Es ist gar keine Frage, daß Sie das Mögliche für Ihr Geschäft thun und eine so weit schon geführte Sache zu einem gewünschten Ende bringen müssen; denn daß Sie endlich durchdringen werden, ist mir keinen Augenblick zweifelhaft. Ich glaube aber, Sie thun wohl, wenn Sie jetzt, nachdem Sie vergebens auf einen Begleiter und Mitforscher gewartet haben, sich auch nach keinem mehr umsehen und Ihr Geschäft still für sich selbst vollenden, um alsdann mit dem fertigen, soweit es auf Ihrem Wege sich bringen läßt, auf einmal hervorzutreten. Das erst entstehende imponiert, scheint es, den Deutschen nicht; es reizt sie vielmehr und macht sie eigensinnig, wenn man ihre Dogmata bloß erschüttert, ohne sie ganz und gar umzureißen. Ein völlig fertiges Ganzes und ein methodisch ernstlicher Angriff hingegen überwältigt den Eigensinn und bringt die natürliche u angebohrne Sachliebe des Deutschen auf die Seite des Gegners. So denke ich mir die Sache, und wenn Sie in 3, 4 Jahren Ihre ausführliche u methodische Darlegung vor das Publicum bringen, so wird man gewiß Folgen davon sehen. Unterdessen verläuft sich auch in etwas diese chemische Sündfluth und ein neues Interesse gewinnt Platz. 

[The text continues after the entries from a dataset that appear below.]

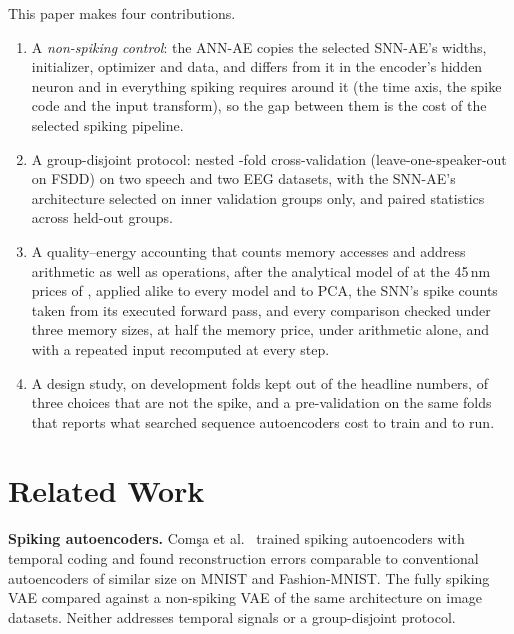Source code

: \documentclass[conference]{IEEEtran}
\begin{document}
\par This paper makes four contributions.
\begin{enumerate}
  \item A \emph{non-spiking control}: the ANN-AE copies the selected SNN-AE's widths,
        initializer, optimizer and data, and differs from it in the encoder's hidden neuron and
        in everything spiking requires around it (the time axis, the spike code and the input
        transform), so the gap between them is the cost of the selected spiking pipeline.
  \item A group-disjoint protocol: nested \cfgFolds-fold cross-validation (leave-one-speaker-out
        on FSDD) on two speech and two EEG datasets, with the SNN-AE's architecture selected on
        inner validation groups only, and paired statistics across held-out groups.
  \item A quality--energy accounting that counts memory accesses and address arithmetic as
        well as operations, after the analytical model of \cite{lemaire2022analytical} at the
        45\,nm prices of \cite{horowitz2014computing}, applied alike to every model and to PCA,
        the SNN's spike counts taken from its executed forward pass, and every comparison checked
        under three memory sizes, at half the memory price, under arithmetic alone, and with a
        repeated input recomputed at every step.
  \item A design study, on development folds kept out of the headline numbers, of three choices
        that are not the spike, and a pre-validation on the same folds that reports what searched
        sequence autoencoders cost to train and to run.
\end{enumerate}

\section{Related Work}

\par \textbf{Spiking autoencoders.} Comşa et al.\ \cite{comsa2021spiking} trained spiking
autoencoders with temporal coding and found reconstruction errors comparable to
conventional autoencoders of similar size on MNIST and Fashion-MNIST. The fully spiking VAE
\cite{kamata2022fully} compared against a non-spiking VAE of the same architecture on image
datasets. Neither addresses temporal signals or a group-disjoint protocol.
\end{document}
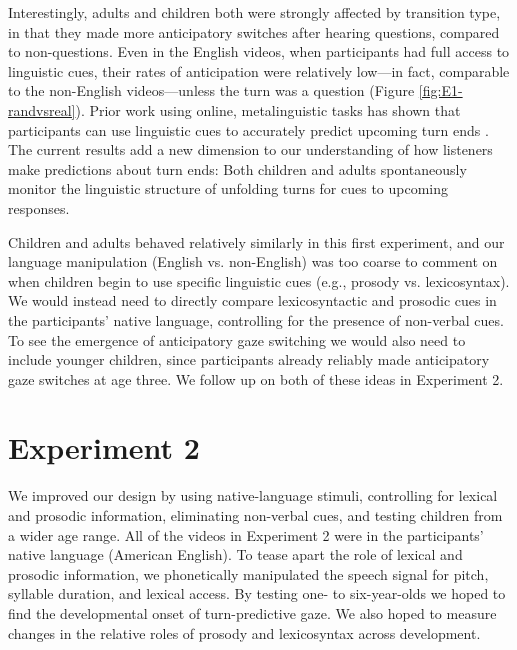 \documentclass[authoryear, 12pt]{elsarticle}
\begin{document}
Interestingly, adults and children both were strongly affected by transition type, in that they made more anticipatory switches after hearing questions, compared to non-questions. Even in the English videos, when participants had full access to linguistic cues, their rates of anticipation were relatively low---in fact, comparable to the non-English videos---unless the turn was a question (Figure \ref{fig:E1-randvsreal}). Prior work using online, metalinguistic tasks has shown that participants can use linguistic cues to accurately predict upcoming turn ends \citep{torreira2015, magyari2012, de-ruiter2006}. The current results add a new dimension to our understanding of how listeners make predictions about turn ends: Both children and adults spontaneously monitor the linguistic structure of unfolding turns for cues to upcoming responses.

Children and adults behaved relatively similarly in this first experiment, and our language manipulation (English vs. non-English) was too coarse to comment on when children begin to use specific linguistic cues (e.g., prosody vs. lexicosyntax). We would instead need to directly compare lexicosyntactic and prosodic cues in the participants' native language, controlling for the presence of non-verbal cues. To see the emergence of anticipatory gaze switching we would also need to include younger children, since participants already reliably made anticipatory gaze switches at age three. We follow up on both of these ideas in Experiment 2. 

\section{Experiment 2}
\label{sec:exp2}

We improved our design by using native-language stimuli, controlling for lexical and prosodic information, eliminating non-verbal cues, and testing children from a wider age range. All of the videos in Experiment 2 were in the participants' native language (American English). To tease apart the role of lexical and prosodic information, we phonetically manipulated the speech signal for pitch, syllable duration, and lexical access. By testing one- to six-year-olds we hoped to find the developmental onset of turn-predictive gaze. We also hoped to measure changes in the relative roles of prosody and lexicosyntax across development.
\end{document}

Bötticher höre ich wollte über den Vandalism der Franzosen, bei Gelegenheit der so schlecht transportierten Kunstwerke einen Aufsatz schreiben. Ich wünschte er thäte es und sammelte alle dahin einschlagende Züge von Roheit und Leichtsinnigkeit. Ermuntern Sie ihn doch und verschaffen mir alsdann den Aufsatz für die Horen. 

Cotta mag immer aus derselben Druckerpresse kalt und warm blasen. 

Leben Sie recht wohl. Heute über 8 Tagen hoffe ich Sie hier zu sehen. 

S.


Bemerkungen

1 Zu S. 329. Z. 3. Vgl. X.: „Ich lege einen flüchtigen Entwurf zur Geschichte der Farbenlehre bei.“ Zu Z. 23. Eine entsprechende Bemerkung, daß er keinen Mitarbeiter gefunden habe, wird in dem Schema Goethes gestanden haben. In den Briefen wenigstens finde ich keine. Allenfalls könnten Schs. Worte hier auf Goethes Brief vom 13. Jan. bezogen werden.
Zu S. 330. Z. 4. In den Horen erschien von Böttiger nichts.